Harvard sophomore set to play in the main draw on February 11
  | By Brian Coleman
New York Open College Wild Card Invitational winner Brian Shi with New York Open Tournament Director Peter Lebedevs.
Photo courtesy of the New York Open

 

The third installment of the New York Open once again brings professional tennis to Long Island and for Brian Shi, this year’s tournament will certainly be one he will not forget.

Shi, a Jericho native and a sophomore at Harvard University, will take to the black courts of NYCB LIVE, home of the Nassau Veterans Memorial Coliseum and compete in his first ever ATP World Tour match. Shi earned the main draw entry by way of winning the New York Open College Wild Card Invitational at the USTA Billie Jean King National Tennis Center in Flushing Meadows.

“I’ve thought about it every night since winning that last match, I’m going to do everything I can do to be prepared,” said Shi. “Being able to play near my hometown, just minutes from where I grew up and in front of friends and family, is indescribable.”

Shi had to advance through five rounds in the Wild Card Invitational, first taking out Brown’s Robert Siniakowicz 6-2, 6-0 in the opening round before receiving a walk over when top-seed Aleksandar Kovacevic of Illinois was forced to withdraw with an injury.
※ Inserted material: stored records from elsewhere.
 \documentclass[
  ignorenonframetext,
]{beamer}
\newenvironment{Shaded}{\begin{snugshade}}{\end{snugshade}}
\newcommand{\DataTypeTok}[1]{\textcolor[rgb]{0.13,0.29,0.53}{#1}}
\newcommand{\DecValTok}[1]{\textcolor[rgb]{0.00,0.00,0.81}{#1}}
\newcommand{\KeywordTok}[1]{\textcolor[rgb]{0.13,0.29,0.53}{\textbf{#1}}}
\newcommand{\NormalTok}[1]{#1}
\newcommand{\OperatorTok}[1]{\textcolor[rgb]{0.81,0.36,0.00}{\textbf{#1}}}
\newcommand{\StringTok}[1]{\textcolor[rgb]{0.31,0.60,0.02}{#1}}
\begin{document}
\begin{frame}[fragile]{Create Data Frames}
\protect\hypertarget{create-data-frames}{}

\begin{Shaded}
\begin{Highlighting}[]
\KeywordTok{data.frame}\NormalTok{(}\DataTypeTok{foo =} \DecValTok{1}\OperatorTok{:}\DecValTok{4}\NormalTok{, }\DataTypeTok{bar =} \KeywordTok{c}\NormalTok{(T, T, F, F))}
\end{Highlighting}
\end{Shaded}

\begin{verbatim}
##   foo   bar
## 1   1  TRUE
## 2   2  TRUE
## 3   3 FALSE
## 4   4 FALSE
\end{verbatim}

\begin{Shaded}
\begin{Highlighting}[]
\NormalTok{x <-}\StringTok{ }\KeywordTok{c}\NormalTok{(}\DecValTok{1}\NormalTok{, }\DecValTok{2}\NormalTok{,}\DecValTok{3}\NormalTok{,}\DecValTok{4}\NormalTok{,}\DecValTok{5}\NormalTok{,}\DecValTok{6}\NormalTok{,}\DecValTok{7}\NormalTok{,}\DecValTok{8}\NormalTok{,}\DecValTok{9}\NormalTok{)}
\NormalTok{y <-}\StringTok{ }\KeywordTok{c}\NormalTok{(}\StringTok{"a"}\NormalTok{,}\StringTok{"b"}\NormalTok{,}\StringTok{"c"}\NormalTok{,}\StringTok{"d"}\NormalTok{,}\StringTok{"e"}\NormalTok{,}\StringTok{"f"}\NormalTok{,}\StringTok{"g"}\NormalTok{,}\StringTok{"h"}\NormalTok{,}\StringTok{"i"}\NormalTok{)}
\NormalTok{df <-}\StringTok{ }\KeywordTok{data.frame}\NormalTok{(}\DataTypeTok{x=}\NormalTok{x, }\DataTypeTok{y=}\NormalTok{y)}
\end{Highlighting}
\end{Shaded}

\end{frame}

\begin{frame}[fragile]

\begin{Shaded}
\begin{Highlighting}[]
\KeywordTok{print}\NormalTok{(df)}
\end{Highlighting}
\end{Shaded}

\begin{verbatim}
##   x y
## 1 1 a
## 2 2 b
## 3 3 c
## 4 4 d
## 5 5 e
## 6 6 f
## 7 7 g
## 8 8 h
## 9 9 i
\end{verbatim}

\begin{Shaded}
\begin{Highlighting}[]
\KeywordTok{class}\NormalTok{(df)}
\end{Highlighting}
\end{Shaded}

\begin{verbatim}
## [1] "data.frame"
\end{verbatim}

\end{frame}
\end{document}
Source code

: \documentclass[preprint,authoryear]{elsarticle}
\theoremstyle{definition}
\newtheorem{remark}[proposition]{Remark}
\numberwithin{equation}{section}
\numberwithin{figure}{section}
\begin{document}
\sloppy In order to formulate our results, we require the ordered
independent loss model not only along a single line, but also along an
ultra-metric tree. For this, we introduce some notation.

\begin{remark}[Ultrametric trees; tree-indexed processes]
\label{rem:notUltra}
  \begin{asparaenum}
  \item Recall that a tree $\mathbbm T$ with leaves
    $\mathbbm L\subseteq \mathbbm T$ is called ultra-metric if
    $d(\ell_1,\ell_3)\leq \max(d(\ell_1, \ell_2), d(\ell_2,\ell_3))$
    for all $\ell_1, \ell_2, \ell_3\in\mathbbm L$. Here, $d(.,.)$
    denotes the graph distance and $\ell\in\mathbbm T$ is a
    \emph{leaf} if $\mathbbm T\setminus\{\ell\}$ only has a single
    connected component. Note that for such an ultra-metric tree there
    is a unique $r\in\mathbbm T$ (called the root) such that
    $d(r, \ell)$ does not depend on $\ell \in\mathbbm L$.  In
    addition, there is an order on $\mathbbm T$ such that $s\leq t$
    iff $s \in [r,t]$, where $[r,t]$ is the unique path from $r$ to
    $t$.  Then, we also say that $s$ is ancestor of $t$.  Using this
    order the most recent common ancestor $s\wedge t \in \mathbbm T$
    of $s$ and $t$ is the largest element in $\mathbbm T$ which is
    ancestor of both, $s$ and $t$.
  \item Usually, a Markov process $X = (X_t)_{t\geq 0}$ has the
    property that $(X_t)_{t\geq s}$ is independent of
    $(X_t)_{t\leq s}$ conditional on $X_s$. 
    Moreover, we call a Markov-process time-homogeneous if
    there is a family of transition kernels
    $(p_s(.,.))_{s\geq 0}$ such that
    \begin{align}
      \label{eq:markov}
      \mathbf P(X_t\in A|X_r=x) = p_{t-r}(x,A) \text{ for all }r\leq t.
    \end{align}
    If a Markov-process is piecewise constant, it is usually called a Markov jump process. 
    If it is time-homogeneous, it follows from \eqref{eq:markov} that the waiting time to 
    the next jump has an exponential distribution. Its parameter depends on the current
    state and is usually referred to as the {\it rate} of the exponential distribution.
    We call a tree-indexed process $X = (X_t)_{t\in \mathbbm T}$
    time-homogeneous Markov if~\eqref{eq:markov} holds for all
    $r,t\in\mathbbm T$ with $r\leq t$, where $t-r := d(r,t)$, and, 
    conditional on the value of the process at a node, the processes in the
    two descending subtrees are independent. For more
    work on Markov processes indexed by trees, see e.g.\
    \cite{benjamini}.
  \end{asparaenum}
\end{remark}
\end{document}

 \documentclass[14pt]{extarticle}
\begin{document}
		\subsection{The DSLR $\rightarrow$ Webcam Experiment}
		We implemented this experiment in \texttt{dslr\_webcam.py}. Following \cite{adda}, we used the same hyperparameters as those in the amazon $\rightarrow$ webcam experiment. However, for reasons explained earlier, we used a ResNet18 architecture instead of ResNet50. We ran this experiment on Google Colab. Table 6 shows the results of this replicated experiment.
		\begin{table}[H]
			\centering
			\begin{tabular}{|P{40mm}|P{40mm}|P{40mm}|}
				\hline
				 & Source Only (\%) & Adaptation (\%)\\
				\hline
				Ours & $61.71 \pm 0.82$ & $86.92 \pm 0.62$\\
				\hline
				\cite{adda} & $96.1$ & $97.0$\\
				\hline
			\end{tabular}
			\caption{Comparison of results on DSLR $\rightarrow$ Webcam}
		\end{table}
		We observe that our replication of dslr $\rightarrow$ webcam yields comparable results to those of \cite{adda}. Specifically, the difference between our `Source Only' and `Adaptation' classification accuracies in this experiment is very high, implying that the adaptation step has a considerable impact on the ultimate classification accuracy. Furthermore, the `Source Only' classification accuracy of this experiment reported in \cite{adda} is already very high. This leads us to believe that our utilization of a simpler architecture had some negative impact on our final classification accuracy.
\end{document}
Up next was eighth-seed Evan Bynoe, a junior from Cornell, and Shi came through with a 6-2, 6-1 victory, before defeating Columbia’s Austen Huang 6-4, 6-4 and securing his spot in the championship match.

Awaiting him in the finals was a familiar opponent: his Harvard teammate and second-seed Ronan Jachuck.

“It’s always tough playing a teammate and friend,” said Shi. “We’re as comfortable with each other’s games as anyone can be considering we practice nearly every day together. We had very different fall seasons heading into this tournament; he played great, and I was injured and was unable to really play any tournaments. So going into the match I did feel like kind of the underdog, and because of that I felt like I was able to play more freely and go for my shots.”

The match would be decided by just a few points as Shi edged Jachuck 7-6, 7-6 to win the tournament and book his spot in the New York Open main draw.

“We both played great, it just came down to a few of those big points,” said Shi. “The match could have gone either way, and maybe I just got lucky on a few of those big points, but I felt like I put myself in a good position to get lucky…I think it shows how good our Harvard team can be this season, to have two of us playing in the finals of a tournament featuring the best collegiate players in the northeast. It really gives us confidence as a team heading into this season.”

Shi now prepares for the biggest match of his life, up to this point, as he is scheduled to play in the Night Session on Tuesday, February 11, New York Open’s College Night.

“I don’t think I am going to change up my routine; it’s still tennis,” said Shi, talking about his preparation for his New York Open debut. “Even though the guy on the other side of the net is a lot more accomplished than I am, he’s still human and he’ll be hitting the same tennis ball as I am. It feels good to be completely healthy, and I am going to do everything I can to be prepared.”